The information included was new and interesting, and the stories of the women's lives were genuinely fascinating.
Unfortunately Dyer's tone comes off as academic in a stifling way. It felt like I was reading a thesis paper, in which Dyer felt the need to remind me of her thesis statement every two paragraphs. I wouldn't be surprised if this book started out as an academic paper of some kind, and there's nothing wrong with that. It's just that when I go to read a book, I want something with a bit more narrative flow.
If you are into fashion history, or women's history in general, I'd say it's still worth the read. Just know it's not going to be light reading.
I confess to skimming for the pictures but there is good stuff here.
I loved the chapter on Barbara Johnson who kept an album of snippets of all the cloths she had ever worn.
The chapter on the Swiss English baronet introduced me to "clothed" pictures where you cut out the picture and put the cloth on the back. I'd have loved that when I was a child.
The chapter of water colour yearly frocks was interesting mostly because it showed me I had the wrong idea of Georgian mourning attire. Only for the husband was it complete. For every other relative it was ribbands or a veil.

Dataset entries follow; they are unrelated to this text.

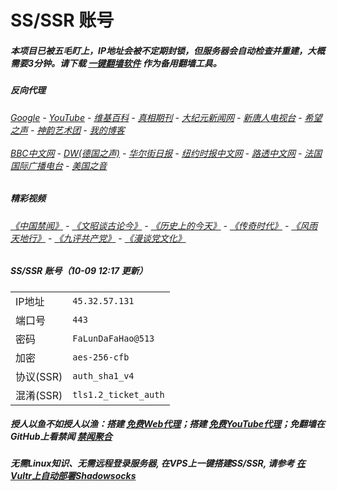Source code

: # SS/SSR 账号 

##### 本项目已被五毛盯上，IP地址会被不定期封锁，但服务器会自动检查并重建，大概需要3分钟。请下载 [一键翻墙软件](https://github.com/gfw-breaker/nogfw/blob/master/README.md?a01) 作为备用翻墙工具。

##### 反向代理
######  [Google](http://45.32.57.131:8888/search?q=425事件) - [YouTube](https://nogfw.the-youtube.win) - [维基百科](http://45.32.57.131:8100/wiki/喬高-麥塔斯調查報告) - [真相期刊](http://45.32.57.131:8300/display.aspx?category_id=3&zhuanti_id=2) - [大纪元新闻网](http://45.32.57.131:10080) - [新唐人电视台](http://45.32.57.131:8000) - [希望之声](http://45.32.57.131:8200) - [神韵艺术团](http://45.32.57.131:8000/xtr/gb/prog673.html) - [我的博客](http://45.32.57.131:10000/)<br/> <br/> [BBC中文网](http://45.32.57.131:9100/zhongwen/simp) - [DW(德国之声)](http://45.32.57.131:9200/zh/在线报导/s-9058?&zhongwen=simp) - [华尔街日报](http://45.32.57.131:9300) - [纽约时报中文网](http://45.32.57.131:9400) - [路透中文网](http://45.32.57.131:9500/) - [法国国际广播电台](http://45.32.57.131:9600/) - [美国之音](http://45.32.57.131:9700/) 

##### 精彩视频
###### [《中国禁闻》](https://github.com/gfw-breaker/ntdtv-news/blob/master/README.md?a01) - [《文昭谈古论今》](https://github.com/gfw-breaker/wenzhao/blob/master/README.md?a01) - [《历史上的今天》](https://github.com/gfw-breaker/today-in-history/blob/master/README.md?a01) - [《传奇时代》](http://45.32.57.131:10000/videos/legend/) - [《风雨天地行》](http://45.32.57.131:10000/videos/fytdx/) - [《九评共产党》](http://45.32.57.131:10000/videos/jiuping/) - [《漫谈党文化》](http://45.32.57.131:10000/videos/mtdwh/) 

##### SS/SSR 账号（10-09 12:17 更新）
|||
|-|-|
|IP地址|`45.32.57.131`|
|端口号|`443` |
|密码|`FaLunDaFaHao@513`|  
|加密|`aes-256-cfb`|
|协议(SSR) |`auth_sha1_v4`|  
|混淆(SSR) |`tls1.2_ticket_auth`|  

##### 授人以鱼不如授人以渔：搭建 [免费Web代理](https://github.com/no-gfw/heroku-node-proxy#--end--)；搭建 [免费YouTube代理](https://github.com/gfw-breaker/you2php-heroku#--end--)；免翻墙在GitHub上看禁闻 [禁闻聚合](https://github.com/gfw-breaker/banned-news/blob/master/README.md?a01)

##### 无需Linux知识、无需远程登录服务器, 在VPS上一键搭建SS/SSR, 请参考 [在Vultr上自动部署Shadowsocks](https://gfw-breaker.win/vultr%e9%83%a8%e7%bd%b2ss/) 
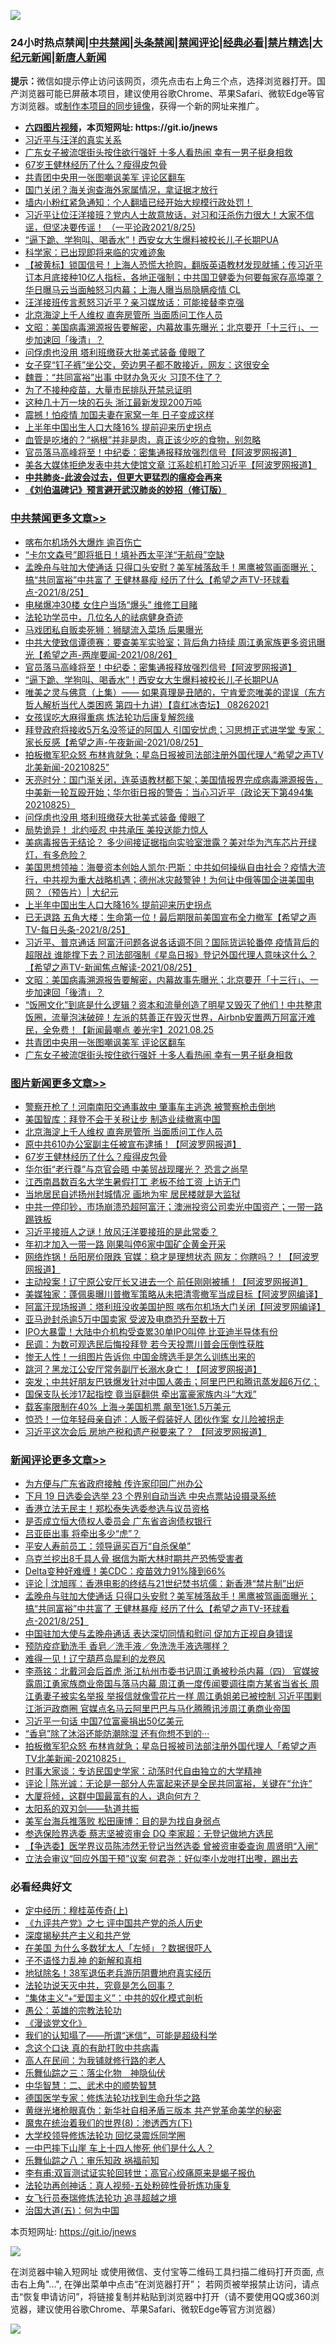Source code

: ![](https://raw.githubusercontent.com/fqnews/bnews/master/64photo/fqnews-qr.jpg)

<div id="tt">
<h3>24小时热点禁闻|<a href="#%E4%B8%AD%E5%85%B1%E7%A6%81%E9%97%BB%E6%9B%B4%E5%A4%9A%E6%96%87%E7%AB%A0">中共禁闻</a>|<a href="#%E5%9B%BE%E7%89%87%E6%96%B0%E9%97%BB%E6%9B%B4%E5%A4%9A%E6%96%87%E7%AB%A0">头条禁闻</a>|<a href="#%E6%96%B0%E9%97%BB%E8%AF%84%E8%AE%BA%E6%9B%B4%E5%A4%9A%E6%96%87%E7%AB%A0">禁闻评论|<a href="#%E5%BF%85%E7%9C%8B%E7%BB%8F%E5%85%B8%E5%A5%BD%E6%96%87">经典必看|<a href="/video.md#%E7%A6%81%E7%89%87%E7%B2%BE%E9%80%89">禁片精选</a>|<a href="https://github.com/fqnews/djy/blob/master/gb/nf1351518.md#1">大纪元新闻</a>|<a href="https://github.com/fqnews/ntdtv/blob/master/gb/prog204.md#1">新唐人新闻</a></h3>
<div><b>提示：</b>微信如提示停止访问该网页，须先点击右上角三个点，选择浏览器打开。国产浏览器可能已屏蔽本项目，建议使用谷歌Chrome、苹果Safari、微软Edge等官方浏览器。或<a href="https://github.com/fqnews/bnews/blob/master/%E5%88%B6%E4%BD%9Cgit%E7%A6%81%E9%97%BB%E9%95%9C%E5%83%8F.md">制作本项目的同步镜像</a>，获得一个新的网址来推广。</div>
<ul>
<li><b><a href="http://d1.bdrive.tk/64.mp4" target="_blank">六四图片视频</a>，本页短网址: https://git.io/jnews</b></li>
<li><a href="/bannedvideo/20210826/1613263.md">习近平与汪洋的真实关系</a></li>
<li><a href="/cbnews/20210826/1613245.md">广东女子被流氓街头按住欲行强奸 十多人看热闹 幸有一男子挺身相救</a></li>
<li><a href="/topimagenews/20210826/1613233.md">67岁王健林经历了什么？瘦得皮包骨</a></li>
<li><a href="/cbnews/20210826/1613253.md">共青团中央用一张图嘲讽美军 评论区翻车</a></li>
<li><a href="/cnnews/20210826/1613213.md">国门关闭？海关询查海外家属情况，拿证据才放行</a></li>
<li><a href="/bannedvideo/20210826/1613259.md">墙内小粉红紧急通知：个人翻墙已经开始大规模行政处罚！</a></li>
<li><a href="/bannedvideo/20210826/1613244.md">习近平让位汪洋接班？党内人士故意放话，对习和汪杀伤力很大！大家不信谣，但坚决要传谣！ （一平论政2021/8/25)</a></li>
<li><a href="/cbnews/20210826/1613677.md">“逼下跪、学狗叫、喝香水”！西安女大生爆料被校长儿子长期PUA</a></li>
<li><a href="/baitai/20210826/1613716.md">科学家：已出现即将来临的灾难迹象</a></li>
<li><a href="/bannedvideo/20210826/1613198.md">【被黄标】锁国信号！上海人恐慌大抢购，翻版英语教材发现就捕；传习近平订本月底接种10亿人指标，各地正强制；中共国卫健委为何要每家存高埠罩？华日曝马云当面触怒习内幕；上海人曝当局隐瞒疫情 CL</a></li>
<li><a href="/comments/20210826/1613756.md">汪洋接班传言惹怒习近平？亲习媒放话：可能接替李克强</a></li>
<li><a href="/topimagenews/20210826/1613688.md">北京海淀上千人维权 直奔房管所 当面质问工作人员</a></li>
<li><a href="/cbnews/20210826/1613296.md">文昭：美国病毒溯源报告要解密，内幕故事先曝光；北京要开「十三行」、一步加速回「後清」？</a></li>
<li><a href="/cbnews/20210826/1613524.md">问俘虏也没用 塔利班缴获大批美式装备 傻眼了</a></li>
<li><a href="/funmedia/20210826/1613561.md">女子穿“钉子裤”坐公交，旁边男子都不敢接近，网友：这很安全</a></li>
<li><a href="/comments/20210826/1613769.md">魏晋：“共同富裕”出事 中财办急灭火 习顶不住了？</a></li>
<li><a href="/bannedvideo/20210826/1613738.md">为了不接种疫苗，大量市民排队开禁忌证明</a></li>
<li><a href="/cnnews/20210826/1613603.md">这种几十万一块的石头 浙江最新发现200万吨</a></li>
<li><a href="/cnnews/20210826/1613222.md">震撼！怕疫情 加国夫妻在家窝一年 日子变成这样</a></li>
<li><a href="/cbnews/20210826/1613443.md">上半年中国出生人口大降16% 提前迎来历史拐点</a></li>
<li><a href="/health/20210826/1613705.md">血管是吃堵的？“祸根”并非是肉，真正该少吃的食物，别忽略</a></li>
<li><a href="/cbnews/20210826/1613689.md">官员落马高峰将至！中纪委：密集通报释放强烈信号【阿波罗网报道】</a></li>
<li><a href="/cnnews/20210826/1613641.md">美各大媒体拒绝发表中共大使馆文章 江系趁机打脸习近平【阿波罗网报道】</a></li>
<li><b><a href="/comments/20200211/1275071.md" target="_blank">中共肺炎-此波会过去，但更大更猛烈的瘟疫会再来</a></b></li>
<li><b><a href="/comments/20200207/1272816.md" target="_blank">《刘伯温碑记》预言避开武汉肺炎的妙招（修订版）</a></b></li>
</ul>
</div>

<div class="catlist">
<h3><a href="/cbnews/" target="_blank">中共禁闻</a><span><a href="/cbnews/" target="_blank" rel="nofollow">更多文章>></a></span></h3>
<ul>
<li><a href="/cbnews/20210827/1613986.md" target="_blank">喀布尔机场外大爆炸 逾百伤亡</a></li>
<li><a href="/cbnews/20210827/1613961.md" target="_blank">“卡尔文森号”即将抵日！填补西太平洋“无航母”空缺</a></li>
<li><a href="/comments/20210827/1613932.md" target="_blank">孟晚舟与驻加大使通话 只得口头安慰？美军械落敌手！黑鹰被驾画面曝光；搞“共同富裕”中共富了 王健林暴瘦 经历了什么【希望之声TV-环球看点-2021/8/25】</a></li>
<li><a href="/cbnews/20210827/1613929.md" target="_blank">电梯爆冲30楼 女住户当场“爆头” 维修工目睹</a></li>
<li><a href="/cbnews/20210826/1613827.md" target="_blank">法轮功学员中，几位名人的祛病健身奇迹</a></li>
<li><a href="/cbnews/20210826/1613812.md" target="_blank">马戏团私自贩卖死狮：狮腿流入菜场 后果曝光</a></li>
<li><a href="/comments/20210826/1613810.md" target="_blank">中共大使致信谭德赛：要查美军实验室；背后角力持续 周江勇家族更多资讯曝光【希望之声-两岸要闻-2021/08/26】</a></li>
<li><a href="/cbnews/20210826/1613689.md" target="_blank">官员落马高峰将至！中纪委：密集通报释放强烈信号【阿波罗网报道】</a></li>
<li><a href="/cbnews/20210826/1613677.md" target="_blank">“逼下跪、学狗叫、喝香水”！西安女大生爆料被校长儿子长期PUA</a></li>
<li><a href="/comments/20210826/1613658.md" target="_blank">唯美之灵与佛意（上集）—— 如果真理是丑陋的，宁肯爱恋唯美的谬误（东方哲人解析当代人类困惑  第四十九讲）【袁红冰杏坛】 08262021</a></li>
<li><a href="/cbnews/20210826/1613574.md" target="_blank">女孩误吃大麻得重病 炼法轮功后康复解怨缘</a></li>
<li><a href="/comments/20210826/1613635.md" target="_blank">拜登政府将接收5万名没签证的阿国人 引国安忧虑；习思想正式进学堂 专家：家长反感【希望之声-午夜新闻-2021/08/25】</a></li>
<li><a href="/comments/20210826/1613599.md" target="_blank">拍板撤军犯众怒 布林肯就急；星岛日报被司法部注册外国代理人“希望之声TV北美新闻-20210825”</a></li>
<li><a href="/cbnews/20210826/1613598.md" target="_blank">天亮时分：国门渐关闭，连英语教材都下架；美国情报界完成病毒溯源报告，中美新一轮互殴开始；华尔街日报的警告：当心习近平（政论天下第494集 20210825）</a></li>
<li><a href="/cbnews/20210826/1613524.md" target="_blank">问俘虏也没用 塔利班缴获大批美式装备 傻眼了</a></li>
<li><a href="/cbnews/20210826/1613523.md" target="_blank">局势诡异！ 北约哑忍 中共承压 美投送能力惊人</a></li>
<li><a href="/comments/20210826/1613503.md" target="_blank">美病毒报告无结论？ 多少间接证据指向实验室泄露？美对华为汽车芯片开绿灯，有多危险？</a></li>
<li><a href="/cbnews/20210826/1613468.md" target="_blank">美国思想领袖：海曼资本创始人凯尔·巴斯：中共如何操纵自由社会？疫情大流行，中共视为重大战略机遇；德州冰灾敲警钟！为何让中俄等国企进美国电网？（预告片）| 大纪元</a></li>
<li><a href="/cbnews/20210826/1613443.md" target="_blank">上半年中国出生人口大降16% 提前迎来历史拐点</a></li>
<li><a href="/comments/20210826/1613438.md" target="_blank">已无退路 五角大楼：生命第一位！最后期限前美国宣布全力撤军【希望之声TV-每日头条-2021/8/25】</a></li>
<li><a href="/comments/20210826/1613301.md" target="_blank">习近平、普京通话 阿富汗问题各说各话调不同？国际货运轮番停  疫情背后的超限战  谁能撑下去？司法部强制《星岛日报》登记外国代理人意味这什么？【希望之声TV-新闻焦点解读-2021/08/25】</a></li>
<li><a href="/cbnews/20210826/1613296.md" target="_blank">文昭：美国病毒溯源报告要解密，内幕故事先曝光；北京要开「十三行」、一步加速回「後清」？</a></li>
<li><a href="/comments/20210826/1613257.md" target="_blank">“饭圈文化”到底是什么逻辑？资本和流量创造了明星又毁灭了他们！中共整肃饭圈，流量泡沫破碎！左派的慈善正在毁灭世界，Airbnb安置两万阿富汗难民，全免费！【新闻最嘲点 姜光宇】2021.08.25</a></li>
<li><a href="/cbnews/20210826/1613253.md" target="_blank">共青团中央用一张图嘲讽美军 评论区翻车</a></li>
<li><a href="/cbnews/20210826/1613245.md" target="_blank">广东女子被流氓街头按住欲行强奸 十多人看热闹 幸有一男子挺身相救</a></li>

</ul>
</div>
<div class="catlist">
<h3><a href="/topimagenews/" target="_blank">图片新闻</a><span><a href="/topimagenews/" target="_blank" rel="nofollow">更多文章>></a></span></h3>
<ul>
<li><a href="/topimagenews/20210827/1613978.md" target="_blank">警察开枪了！河南南阳交通事故中 肇事车主逃逸 被警察枪击倒地</a></li>
<li><a href="/topimagenews/20210827/1613928.md" target="_blank">美国智库：拜登不会于关税让步 制造业续撤离中国</a></li>
<li><a href="/topimagenews/20210826/1613688.md" target="_blank">北京海淀上千人维权 直奔房管所 当面质问工作人员</a></li>
<li><a href="/topimagenews/20210826/1613619.md" target="_blank">原中共610办公室副主任被宣布逮捕！【阿波罗网报道】</a></li>
<li><a href="/topimagenews/20210826/1613233.md" target="_blank">67岁王健林经历了什么？瘦得皮包骨</a></li>
<li><a href="/topimagenews/20210826/1613193.md" target="_blank">华尔街“老行尊”与京官会晤 中美贸战现曙光？ 恐言之尚早</a></li>
<li><a href="/topimagenews/20210825/1612927.md" target="_blank">江西南昌数百名大学生暑假打工 老板不给工资 上访无门</a></li>
<li><a href="/topimagenews/20210825/1612918.md" target="_blank">当地居民自述扬州封城情况 画地为牢 居民楼就是大监狱</a></li>
<li><a href="/topimagenews/20210824/1612393.md" target="_blank">中共一停印钞，市场崩溃恐超阿富汗；澳洲投资公司卖光中国资产；一带一路踢铁板</a></li>
<li><a href="/topimagenews/20210824/1612385.md" target="_blank">习近平接班人之谜！放风汪洋要接班的是此常委？</a></li>
<li><a href="/topimagenews/20210823/1611841.md" target="_blank">年初才加入一带一路 刚果叫停6家中国矿企黄金开采</a></li>
<li><a href="/topimagenews/20210823/1611626.md" target="_blank">网络炸锅！岳阳房价限跌 官媒：稳才是理想状态 网友：你瞎吗？！【阿波罗网报道】</a></li>
<li><a href="/topimagenews/20210823/1611570.md" target="_blank">主动投案！辽宁原公安厅长又进去一个 前任刚刚被捕！【阿波罗网报道】</a></li>
<li><a href="/topimagenews/20210823/1611464.md" target="_blank">美媒独家：蓬佩奥曝川普撤军策略从未把清零撤军当成目标【阿波罗网编译】</a></li>
<li><a href="/topimagenews/20210823/1611372.md" target="_blank">阿富汗现场报道：塔利班没收美国护照 喀布尔机场大门关闭【阿波罗网编译】</a></li>
<li><a href="/topimagenews/20210823/1611345.md" target="_blank">亚马逊封杀逾5万中国卖家 受波及电商恐升至数十万</a></li>
<li><a href="/topimagenews/20210823/1611344.md" target="_blank">IPO大暴雷！大陆中介机构受查累30单IPO叫停 比亚迪半导体有份</a></li>
<li><a href="/topimagenews/20210823/1611304.md" target="_blank">民调：为数可观选民后悔投拜登 若今天投票川普会压倒性获胜</a></li>
<li><a href="/topimagenews/20210822/1611175.md" target="_blank">惨无人性！一组图片告诉你 中国金牌选手是怎么训练出来的</a></li>
<li><a href="/topimagenews/20210822/1611004.md" target="_blank">跳河？黑龙江公安厅常务副厅长溺水身亡！【阿波罗网报道】</a></li>
<li><a href="/topimagenews/20210821/1610671.md" target="_blank">突发；中共好朋友巴铁爆发针对中国人袭击；阿里巴巴和腾讯蒸发超6万亿；</a></li>
<li><a href="/topimagenews/20210821/1610451.md" target="_blank">国保支队长涉17起指控 竟当庭翻供 牵出富豪家族内斗“大戏”</a></li>
<li><a href="/topimagenews/20210821/1610240.md" target="_blank">载客率限制在40% 上海→美国机票 飙至1张1.5万美元</a></li>
<li><a href="/topimagenews/20210821/1610219.md" target="_blank">惊恐！一位年轻母亲自述：人贩子假装好人 团伙作案 女儿险被拐走</a></li>
<li><a href="/topimagenews/20210820/1609800.md" target="_blank">习近平这次会后 房地产税和遗产税要来了？ 【阿波罗网报道】</a></li>

</ul>
</div>
<div class="catlist">
<h3><a href="/comments/" target="_blank">新闻评论</a><span><a href="/comments/" target="_blank" rel="nofollow">更多文章>></a></span></h3>
<ul>
<li><a href="/comments/20210827/1613982.md" target="_blank">为方便与广东省政府接触 传许家印回广州办公</a></li>
<li><a href="/comments/20210827/1613977.md" target="_blank">下月 19 日选委会选举 23 个界别自动当选 中央点票站设摄录系统</a></li>
<li><a href="/comments/20210827/1613976.md" target="_blank">香港立法无民主！郑松泰失选委参选与议员资格</a></li>
<li><a href="/comments/20210827/1613967.md" target="_blank">是否成立恒大债权人委员会 广东省咨询债权银行</a></li>
<li><a href="/comments/20210827/1613955.md" target="_blank">吕亚臣出事 将牵出多少“虎”？</a></li>
<li><a href="/comments/20210827/1613953.md" target="_blank">平安人寿前员工：领导逼买百万“自杀保单”</a></li>
<li><a href="/comments/20210827/1613950.md" target="_blank">乌克兰挖出8千具人骨 据信为斯大林时期共产恐怖受害者</a></li>
<li><a href="/comments/20210827/1613949.md" target="_blank">Delta变种好难缠！美CDC：疫苗效力91%降到66%</a></li>
<li><a href="/comments/20210827/1613938.md" target="_blank">评论 | 沈旭晖：香港电影的终结与21世纪焚书坑儒：新香港“禁片制”出炉</a></li>
<li><a href="/comments/20210827/1613932.md" target="_blank">孟晚舟与驻加大使通话 只得口头安慰？美军械落敌手！黑鹰被驾画面曝光；搞“共同富裕”中共富了 王健林暴瘦 经历了什么【希望之声TV-环球看点-2021/8/25】</a></li>
<li><a href="/comments/20210827/1613927.md" target="_blank">中国驻加大使与孟晚舟通话 表达深切同情和慰问 促加方正视自身错误</a></li>
<li><a href="/comments/20210827/1613926.md" target="_blank">预防疫症勤洗手 香皂／洗手液／免洗洗手液选哪样？</a></li>
<li><a href="/comments/20210827/1613925.md" target="_blank">难得一见！辽宁葫芦岛犀利的龙卷风</a></li>
<li><a href="/comments/20210826/1613922.md" target="_blank">李燕铭：北戴河会后首虎 浙江杭州市委书记周江勇被秒杀内幕（四） 官媒披露周江勇家族商业帝国与落马内幕 周江勇一度传闻要调往南方某省当省长 周江勇妻子被实名举报 举报信就像雪花片一样 周江勇姐弟已被控制 习近平围剿江浙沪政商圈 官媒点名马云阿里巴巴与马化腾腾讯涉周江勇商业帝国</a></li>
<li><a href="/comments/20210826/1613902.md" target="_blank">习近平一句话 中国7位富豪捐出50亿美元</a></li>
<li><a href="/comments/20210826/1613893.md" target="_blank">“香皂”除了沐浴还能防潮除湿 还有你想不到的···</a></li>
<li><a href="/comments/20210826/1613875.md" target="_blank">拍板撤军犯众怒 布林肯就急；星岛日报被司法部注册外国代理人「希望之声TV北美新闻-20210825」</a></li>
<li><a href="/comments/20210826/1613874.md" target="_blank">时事大家谈：专访民国史学家：动荡时代自由独立的大学精神</a></li>
<li><a href="/comments/20210826/1613873.md" target="_blank">评论 | 陈光诚：无论是一部分人先富起来还是全民共同富裕，关键在“允许”</a></li>
<li><a href="/comments/20210826/1613872.md" target="_blank">大厦将倾，这群中国最富有的人，退向何方？</a></li>
<li><a href="/comments/20210826/1613861.md" target="_blank">太阳系的双刃剑——轨道共振</a></li>
<li><a href="/comments/20210826/1613860.md" target="_blank">美军台海兵推落败 松田康博：目的是为找自身弱点</a></li>
<li><a href="/comments/20210826/1613859.md" target="_blank">参选保险界选委 蔡志坚被资审会 DQ 李家超：无登记做地方选民</a></li>
<li><a href="/comments/20210826/1613858.md" target="_blank">【争选委】医学界议员陈沛然无登记当然选委 曾被资审委查询 周贤明“入闸”</a></li>
<li><a href="/comments/20210826/1613857.md" target="_blank">立法会审议“回应外国干预”议案 何君尧：好似李小龙咁打出嚟，踢出去</a></li>

</ul>
</div>

<div class="catlist">
<h3>必看经典好文</h3>
<ul>
<li><a href="/tculture/xiulian/20151104/467495.md" target="_blank">定中经历：穆桂英传奇(上)</a></li>
<li><a href="/bookonline/20131116/201048.md" target="_blank">《九评共产党》之七 评中国共产党的杀人历史</a></li>
<li><a href="/cbnews/20210731/1597512.md" target="_blank">深度揭秘共产主义和共产党</a></li>
<li><a href="/comments/20200427/1319933.md" target="_blank">在美国 为什么多数犹太人「左倾」？数据很吓人</a></li>
<li><a href="/comments/20190427/1119935.md" target="_blank">子不语怪力乱神 的新解和真相</a></li>
<li><a href="/cbnews/20200531/1337381.md" target="_blank">地狱除名！38军退伍老兵游历阴曹地府真实经历</a></li>
<li><a href="/comments/20210308/1500552.md" target="_blank">法轮功说天灭中共，究竟是怎么回事？</a></li>
<li><a href="/comments/20201007/1409565.md" target="_blank">“集体主义”+“爱国主义”：中共的奴化模式剖析</a></li>
<li><a href="/comments/20200313/1292991.md" target="_blank">愚公：英雄的宗教法轮功</a></li>
<li><a href="/comments/20200521/783167.md" target="_blank">《漫谈党文化》</a></li>
<li><a href="/sohnews/20161029/607205.md" target="_blank">我们的认知塌了——所谓“迷信”，可能是超级科学</a></li>
<li><a href="/comments/20200707/1357090.md" target="_blank">念这个口诀 真的有助打败中共病毒</a></li>
<li><a href="/tculture/20121023/72121.md" target="_blank">高人在民间：为我铺就修行路的老人</a></li>
<li><a href="/tculture/20190101/1056889.md" target="_blank">乐舞仙踪之三：落尘化物　神隐仙伏</a></li>
<li><a href="/comments/20200605/783249.md" target="_blank">中华智慧：二、武术中的顺势智慧</a></li>
<li><a href="/comments/20200607/783186.md" target="_blank">德国医学专家：修炼法轮功找到生命升华之路</a></li>
<li><a href="/lifebaike/20180921/1001174.md" target="_blank">黄继光堵枪眼真伪：新华社自相矛盾三版本 共产党革命美学的秘密</a></li>
<li><a href="/topimagenews/20180527/948714.md" target="_blank">魔鬼在统治着我们的世界(8)：渗透西方(下)</a></li>
<li><a href="/cbnews/20210517/1548104.md" target="_blank">大学校领导修炼法轮功 回忆录震烁同学圈</a></li>
<li><a href="/cbnews/20200611/1343057.md" target="_blank">一中巴摔下山崖 车上十四人惨死 他们是什么人？</a></li>
<li><a href="/tculture/20170717/792953.md" target="_blank">乐舞仙踪之八：审乐知政 祸福前知</a></li>
<li><a href="/comments/20210810/1603672.md" target="_blank">李有甫:双盲测试证实轮回转世；高官心绞痛原来是蝎子报仇</a></li>
<li><a href="/comments/20190516/1128964.md" target="_blank">法轮功再创神话：真人视频-五处粉碎性骨折炼功康复</a></li>
<li><a href="/topimagenews/20210512/1544658.md" target="_blank">女飞行员泰瑞修炼法轮功 追寻超越之境</a></li>
<li><a href="/cbnews/20180311/913065.md" target="_blank">治国大道(五)：何为中国</a></li>

</ul>
</div>

本页短网址: https://git.io/jnews

![](https://raw.githubusercontent.com/fqnews/bnews/master/64photo/fqnews-qr.jpg)

在浏览器中输入短网址 或使用微信、支付宝等二维码工具扫描二维码打开页面, 点击右上角"...", 在弹出菜单中点击“在浏览器打开”； 若网页被举报禁止访问，请点击“恢复申请访问”，将链接复制并粘贴到浏览器中打开（请不要使用QQ或360浏览器，建议使用谷歌Chrome、苹果Safari、微软Edge等官方浏览器）

![](https://raw.githubusercontent.com/fqnews/bnews/master/64photo/wx.jpg)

A fascinating look at how material culture can reveal history. This is the kind of research that really brings the past to life, reaching beyond written texts--through the examination of various kinds of making (largely textile-based)--to allow other voices, notably women's voices, to be heard.
The books describes the stories of women who left hardly any to no written traces. By their material making they do record their lives and become real persons in stead of just names on paper of women who had some passtimes.